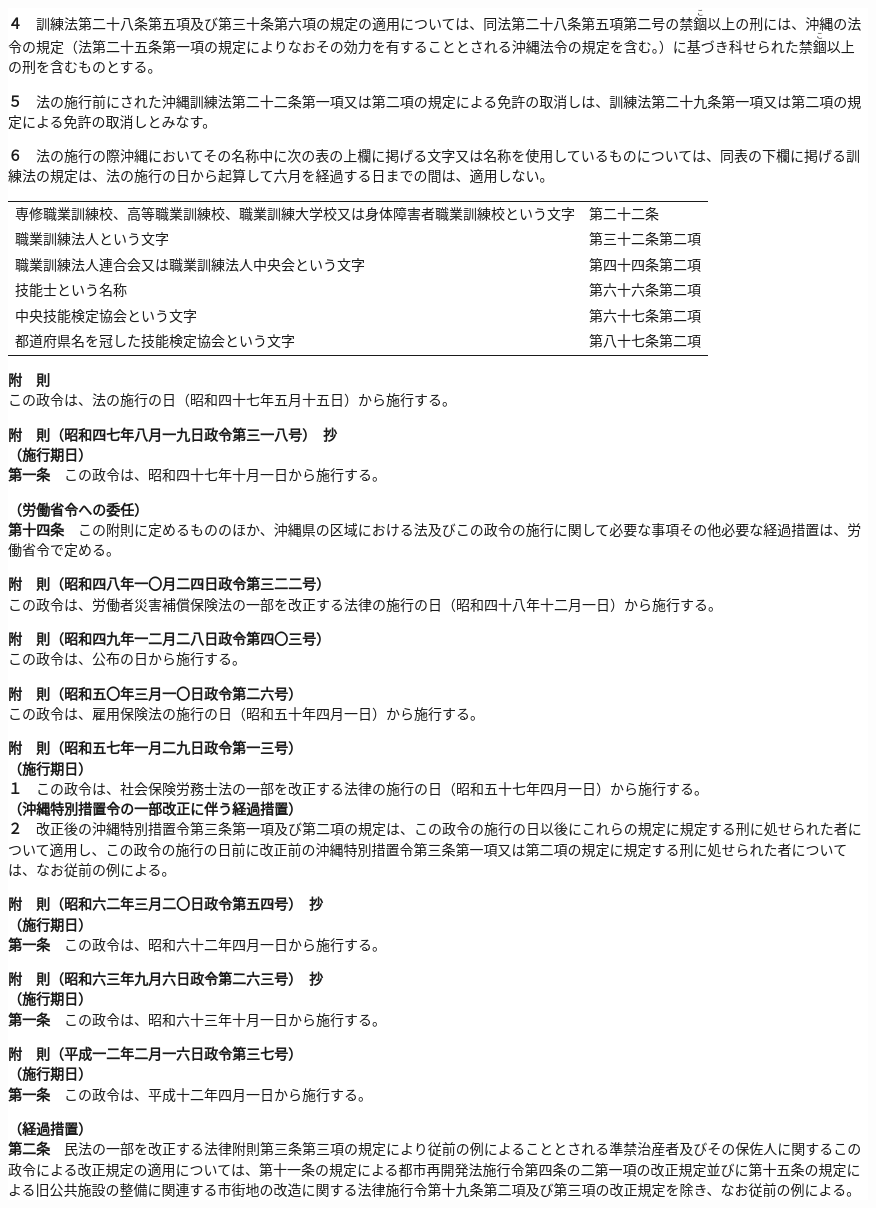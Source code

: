 **４**　訓練法第二十八条第五項及び第三十条第六項の規定の適用については、同法第二十八条第五項第二号の禁<ruby>錮<rt>こ</rt></ruby>以上の刑には、沖縄の法令の規定（法第二十五条第一項の規定によりなおその効力を有することとされる沖縄法令の規定を含む。）に基づき科せられた禁<ruby>錮<rt>こ</rt></ruby>以上の刑を含むものとする。  
  
**５**　法の施行前にされた沖縄訓練法第二十二条第一項又は第二項の規定による免許の取消しは、訓練法第二十九条第一項又は第二項の規定による免許の取消しとみなす。  
  
**６**　法の施行の際沖縄においてその名称中に次の表の上欄に掲げる文字又は名称を使用しているものについては、同表の下欄に掲げる訓練法の規定は、法の施行の日から起算して六月を経過する日までの間は、適用しない。  

|||  
| --- | --- |  
|専修職業訓練校、高等職業訓練校、職業訓練大学校又は身体障害者職業訓練校という文字|第二十二条|  
|職業訓練法人という文字|第三十二条第二項|  
|職業訓練法人連合会又は職業訓練法人中央会という文字|第四十四条第二項|  
|技能士という名称|第六十六条第二項|  
|中央技能検定協会という文字|第六十七条第二項|  
|都道府県名を冠した技能検定協会という文字|第八十七条第二項|  
  
  
**附　則**  
この政令は、法の施行の日（昭和四十七年五月十五日）から施行する。  
  
**附　則（昭和四七年八月一九日政令第三一八号）　抄**  
**（施行期日）**  
**第一条**　この政令は、昭和四十七年十月一日から施行する。  
  
**（労働省令への委任）**  
**第十四条**　この附則に定めるもののほか、沖縄県の区域における法及びこの政令の施行に関して必要な事項その他必要な経過措置は、労働省令で定める。  
  
**附　則（昭和四八年一〇月二四日政令第三二二号）**  
この政令は、労働者災害補償保険法の一部を改正する法律の施行の日（昭和四十八年十二月一日）から施行する。  
  
**附　則（昭和四九年一二月二八日政令第四〇三号）**  
この政令は、公布の日から施行する。  
  
**附　則（昭和五〇年三月一〇日政令第二六号）**  
この政令は、雇用保険法の施行の日（昭和五十年四月一日）から施行する。  
  
**附　則（昭和五七年一月二九日政令第一三号）**  
**（施行期日）**  
**１**　この政令は、社会保険労務士法の一部を改正する法律の施行の日（昭和五十七年四月一日）から施行する。  
**（沖縄特別措置令の一部改正に伴う経過措置）**  
**２**　改正後の沖縄特別措置令第三条第一項及び第二項の規定は、この政令の施行の日以後にこれらの規定に規定する刑に処せられた者について適用し、この政令の施行の日前に改正前の沖縄特別措置令第三条第一項又は第二項の規定に規定する刑に処せられた者については、なお従前の例による。  
  
**附　則（昭和六二年三月二〇日政令第五四号）　抄**  
**（施行期日）**  
**第一条**　この政令は、昭和六十二年四月一日から施行する。  
  
**附　則（昭和六三年九月六日政令第二六三号）　抄**  
**（施行期日）**  
**第一条**　この政令は、昭和六十三年十月一日から施行する。  
  
**附　則（平成一二年二月一六日政令第三七号）**  
**（施行期日）**  
**第一条**　この政令は、平成十二年四月一日から施行する。  
  
**（経過措置）**  
**第二条**　民法の一部を改正する法律附則第三条第三項の規定により従前の例によることとされる準禁治産者及びその保佐人に関するこの政令による改正規定の適用については、第十一条の規定による都市再開発法施行令第四条の二第一項の改正規定並びに第十五条の規定による旧公共施設の整備に関連する市街地の改造に関する法律施行令第十九条第二項及び第三項の改正規定を除き、なお従前の例による。  
  
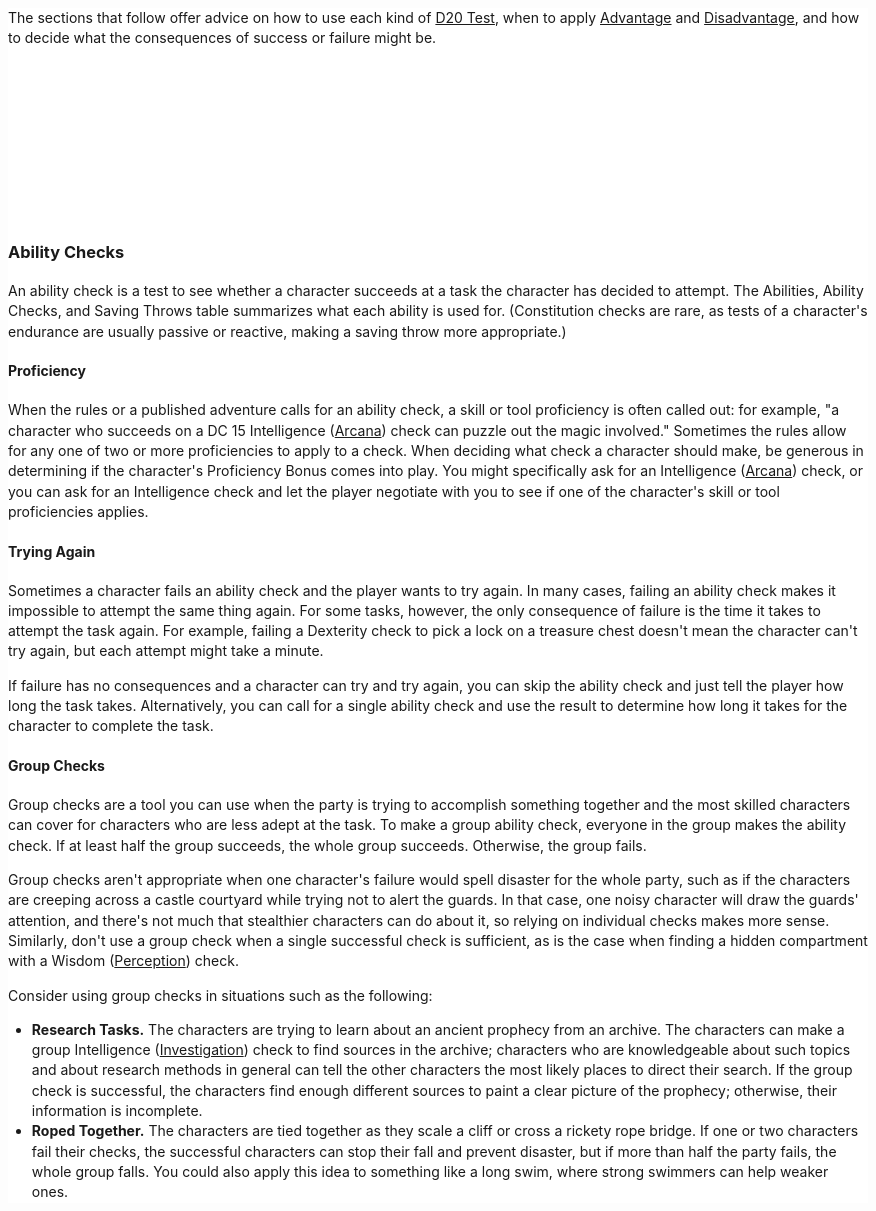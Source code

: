 The sections that follow offer advice on how to use each kind of [D20 Test](Mechanics/rules/variant-rules/d20-test-xphb.md), when to apply [Advantage](Mechanics/rules/variant-rules/advantage-xphb.md) and [Disadvantage](Mechanics/rules/variant-rules/disadvantage-xphb.md), and how to decide what the consequences of success or failure might be.

![Resolving Outcomes; Abilities, Ability Checks, and Saving Throws](Mechanics/tables/resolving-outcomes-abilities-ability-checks-and-saving-throws-xdmg.md)

### Ability Checks

An ability check is a test to see whether a character succeeds at a task the character has decided to attempt. The Abilities, Ability Checks, and Saving Throws table summarizes what each ability is used for. (Constitution checks are rare, as tests of a character's endurance are usually passive or reactive, making a saving throw more appropriate.)

#### Proficiency

When the rules or a published adventure calls for an ability check, a skill or tool proficiency is often called out: for example, "a character who succeeds on a DC 15 Intelligence ([Arcana](Mechanics/rules/skills.md#Arcana)) check can puzzle out the magic involved." Sometimes the rules allow for any one of two or more proficiencies to apply to a check. When deciding what check a character should make, be generous in determining if the character's Proficiency Bonus comes into play. You might specifically ask for an Intelligence ([Arcana](Mechanics/rules/skills.md#Arcana)) check, or you can ask for an Intelligence check and let the player negotiate with you to see if one of the character's skill or tool proficiencies applies.

#### Trying Again

Sometimes a character fails an ability check and the player wants to try again. In many cases, failing an ability check makes it impossible to attempt the same thing again. For some tasks, however, the only consequence of failure is the time it takes to attempt the task again. For example, failing a Dexterity check to pick a lock on a treasure chest doesn't mean the character can't try again, but each attempt might take a minute.

If failure has no consequences and a character can try and try again, you can skip the ability check and just tell the player how long the task takes. Alternatively, you can call for a single ability check and use the result to determine how long it takes for the character to complete the task.

#### Group Checks

Group checks are a tool you can use when the party is trying to accomplish something together and the most skilled characters can cover for characters who are less adept at the task. To make a group ability check, everyone in the group makes the ability check. If at least half the group succeeds, the whole group succeeds. Otherwise, the group fails.

Group checks aren't appropriate when one character's failure would spell disaster for the whole party, such as if the characters are creeping across a castle courtyard while trying not to alert the guards. In that case, one noisy character will draw the guards' attention, and there's not much that stealthier characters can do about it, so relying on individual checks makes more sense. Similarly, don't use a group check when a single successful check is sufficient, as is the case when finding a hidden compartment with a Wisdom ([Perception](Mechanics/rules/skills.md#Perception)) check.

Consider using group checks in situations such as the following:

- **Research Tasks.** The characters are trying to learn about an ancient prophecy from an archive. The characters can make a group Intelligence ([Investigation](Mechanics/rules/skills.md#Investigation)) check to find sources in the archive; characters who are knowledgeable about such topics and about research methods in general can tell the other characters the most likely places to direct their search. If the group check is successful, the characters find enough different sources to paint a clear picture of the prophecy; otherwise, their information is incomplete.  
- **Roped Together.** The characters are tied together as they scale a cliff or cross a rickety rope bridge. If one or two characters fail their checks, the successful characters can stop their fall and prevent disaster, but if more than half the party fails, the whole group falls. You could also apply this idea to something like a long swim, where strong swimmers can help weaker ones.  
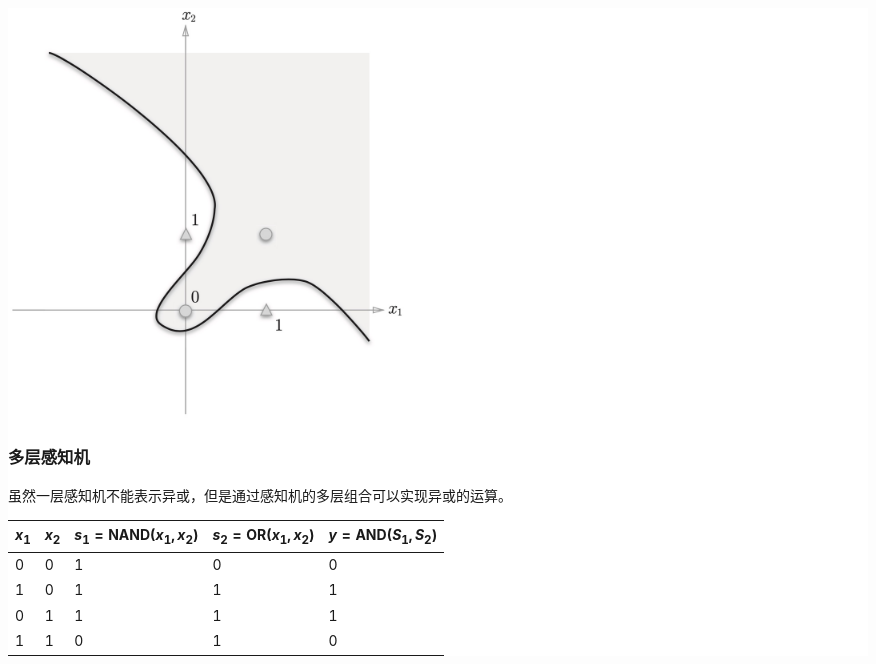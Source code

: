 <img src="https://raw.githubusercontent.com/hughxusu/lesson-ai/develop/images/nn/Xnip2024-12-12_15-43-48.jpg" style="zoom:40%;" />

### 多层感知机

虽然一层感知机不能表示异或，但是通过感知机的多层组合可以实现异或的运算。

| $x_1$ | $x_2$ | $s_1=\text{NAND}(x_1, x_2)$ | $s_2=\text{OR}(x_1, x_2)$ | $y=\text{AND}(S_1, S_2)$ |
| ----- | ----- | --------------------------- | ------------------------- | ------------------------ |
| 0     | 0     | 1                           | 0                         | 0                        |
| 1     | 0     | 1                           | 1                         | 1                        |
| 0     | 1     | 1                           | 1                         | 1                        |
| 1     | 1     | 0                           | 1                         | 0                        |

____________________

→ WORK REQUEST:
What is needed is a verbatim copy of the entries, leaving out any pictures.

→ OUTPUT OF THE TASK:
Source code

: **４**　訓練法第二十八条第五項及び第三十条第六項の規定の適用については、同法第二十八条第五項第二号の禁<ruby>錮<rt>こ</rt></ruby>以上の刑には、沖縄の法令の規定（法第二十五条第一項の規定によりなおその効力を有することとされる沖縄法令の規定を含む。）に基づき科せられた禁<ruby>錮<rt>こ</rt></ruby>以上の刑を含むものとする。  
  
**５**　法の施行前にされた沖縄訓練法第二十二条第一項又は第二項の規定による免許の取消しは、訓練法第二十九条第一項又は第二項の規定による免許の取消しとみなす。  
  
**６**　法の施行の際沖縄においてその名称中に次の表の上欄に掲げる文字又は名称を使用しているものについては、同表の下欄に掲げる訓練法の規定は、法の施行の日から起算して六月を経過する日までの間は、適用しない。  

|||  
| --- | --- |  
|専修職業訓練校、高等職業訓練校、職業訓練大学校又は身体障害者職業訓練校という文字|第二十二条|  
|職業訓練法人という文字|第三十二条第二項|  
|職業訓練法人連合会又は職業訓練法人中央会という文字|第四十四条第二項|  
|技能士という名称|第六十六条第二項|  
|中央技能検定協会という文字|第六十七条第二項|  
|都道府県名を冠した技能検定協会という文字|第八十七条第二項|  
  
  
**附　則**  
この政令は、法の施行の日（昭和四十七年五月十五日）から施行する。  
  
**附　則（昭和四七年八月一九日政令第三一八号）　抄**  
**（施行期日）**  
**第一条**　この政令は、昭和四十七年十月一日から施行する。  
  
**（労働省令への委任）**  
**第十四条**　この附則に定めるもののほか、沖縄県の区域における法及びこの政令の施行に関して必要な事項その他必要な経過措置は、労働省令で定める。  
  
**附　則（昭和四八年一〇月二四日政令第三二二号）**  
この政令は、労働者災害補償保険法の一部を改正する法律の施行の日（昭和四十八年十二月一日）から施行する。  
  
**附　則（昭和四九年一二月二八日政令第四〇三号）**  
この政令は、公布の日から施行する。  
  
**附　則（昭和五〇年三月一〇日政令第二六号）**  
この政令は、雇用保険法の施行の日（昭和五十年四月一日）から施行する。  
  
**附　則（昭和五七年一月二九日政令第一三号）**  
**（施行期日）**  
**１**　この政令は、社会保険労務士法の一部を改正する法律の施行の日（昭和五十七年四月一日）から施行する。  
**（沖縄特別措置令の一部改正に伴う経過措置）**  
**２**　改正後の沖縄特別措置令第三条第一項及び第二項の規定は、この政令の施行の日以後にこれらの規定に規定する刑に処せられた者について適用し、この政令の施行の日前に改正前の沖縄特別措置令第三条第一項又は第二項の規定に規定する刑に処せられた者については、なお従前の例による。  
  
**附　則（昭和六二年三月二〇日政令第五四号）　抄**  
**（施行期日）**  
**第一条**　この政令は、昭和六十二年四月一日から施行する。  
  
**附　則（昭和六三年九月六日政令第二六三号）　抄**  
**（施行期日）**  
**第一条**　この政令は、昭和六十三年十月一日から施行する。  
  
**附　則（平成一二年二月一六日政令第三七号）**  
**（施行期日）**  
**第一条**　この政令は、平成十二年四月一日から施行する。  
  
**（経過措置）**  
**第二条**　民法の一部を改正する法律附則第三条第三項の規定により従前の例によることとされる準禁治産者及びその保佐人に関するこの政令による改正規定の適用については、第十一条の規定による都市再開発法施行令第四条の二第一項の改正規定並びに第十五条の規定による旧公共施設の整備に関連する市街地の改造に関する法律施行令第十九条第二項及び第三項の改正規定を除き、なお従前の例による。  
  
Source code

: The sections that follow offer advice on how to use each kind of [D20 Test](Mechanics/rules/variant-rules/d20-test-xphb.md), when to apply [Advantage](Mechanics/rules/variant-rules/advantage-xphb.md) and [Disadvantage](Mechanics/rules/variant-rules/disadvantage-xphb.md), and how to decide what the consequences of success or failure might be.

![Resolving Outcomes; Abilities, Ability Checks, and Saving Throws](Mechanics/tables/resolving-outcomes-abilities-ability-checks-and-saving-throws-xdmg.md)

### Ability Checks

An ability check is a test to see whether a character succeeds at a task the character has decided to attempt. The Abilities, Ability Checks, and Saving Throws table summarizes what each ability is used for. (Constitution checks are rare, as tests of a character's endurance are usually passive or reactive, making a saving throw more appropriate.)

#### Proficiency

When the rules or a published adventure calls for an ability check, a skill or tool proficiency is often called out: for example, "a character who succeeds on a DC 15 Intelligence ([Arcana](Mechanics/rules/skills.md#Arcana)) check can puzzle out the magic involved." Sometimes the rules allow for any one of two or more proficiencies to apply to a check. When deciding what check a character should make, be generous in determining if the character's Proficiency Bonus comes into play. You might specifically ask for an Intelligence ([Arcana](Mechanics/rules/skills.md#Arcana)) check, or you can ask for an Intelligence check and let the player negotiate with you to see if one of the character's skill or tool proficiencies applies.

#### Trying Again

Sometimes a character fails an ability check and the player wants to try again. In many cases, failing an ability check makes it impossible to attempt the same thing again. For some tasks, however, the only consequence of failure is the time it takes to attempt the task again. For example, failing a Dexterity check to pick a lock on a treasure chest doesn't mean the character can't try again, but each attempt might take a minute.

If failure has no consequences and a character can try and try again, you can skip the ability check and just tell the player how long the task takes. Alternatively, you can call for a single ability check and use the result to determine how long it takes for the character to complete the task.

#### Group Checks

Group checks are a tool you can use when the party is trying to accomplish something together and the most skilled characters can cover for characters who are less adept at the task. To make a group ability check, everyone in the group makes the ability check. If at least half the group succeeds, the whole group succeeds. Otherwise, the group fails.

Group checks aren't appropriate when one character's failure would spell disaster for the whole party, such as if the characters are creeping across a castle courtyard while trying not to alert the guards. In that case, one noisy character will draw the guards' attention, and there's not much that stealthier characters can do about it, so relying on individual checks makes more sense. Similarly, don't use a group check when a single successful check is sufficient, as is the case when finding a hidden compartment with a Wisdom ([Perception](Mechanics/rules/skills.md#Perception)) check.

Consider using group checks in situations such as the following:

- **Research Tasks.** The characters are trying to learn about an ancient prophecy from an archive. The characters can make a group Intelligence ([Investigation](Mechanics/rules/skills.md#Investigation)) check to find sources in the archive; characters who are knowledgeable about such topics and about research methods in general can tell the other characters the most likely places to direct their search. If the group check is successful, the characters find enough different sources to paint a clear picture of the prophecy; otherwise, their information is incomplete.  
- **Roped Together.** The characters are tied together as they scale a cliff or cross a rickety rope bridge. If one or two characters fail their checks, the successful characters can stop their fall and prevent disaster, but if more than half the party fails, the whole group falls. You could also apply this idea to something like a long swim, where strong swimmers can help weaker ones.  
Source code

: <img src="https://raw.githubusercontent.com/hughxusu/lesson-ai/develop/images/nn/Xnip2024-12-12_15-43-48.jpg" style="zoom:40%;" />

### 多层感知机

虽然一层感知机不能表示异或，但是通过感知机的多层组合可以实现异或的运算。

| $x_1$ | $x_2$ | $s_1=\text{NAND}(x_1, x_2)$ | $s_2=\text{OR}(x_1, x_2)$ | $y=\text{AND}(S_1, S_2)$ |
| ----- | ----- | --------------------------- | ------------------------- | ------------------------ |
| 0     | 0     | 1                           | 0                         | 0                        |
| 1     | 0     | 1                           | 1                         | 1                        |
| 0     | 1     | 1                           | 1                         | 1                        |
| 1     | 1     | 0                           | 1                         | 0                        |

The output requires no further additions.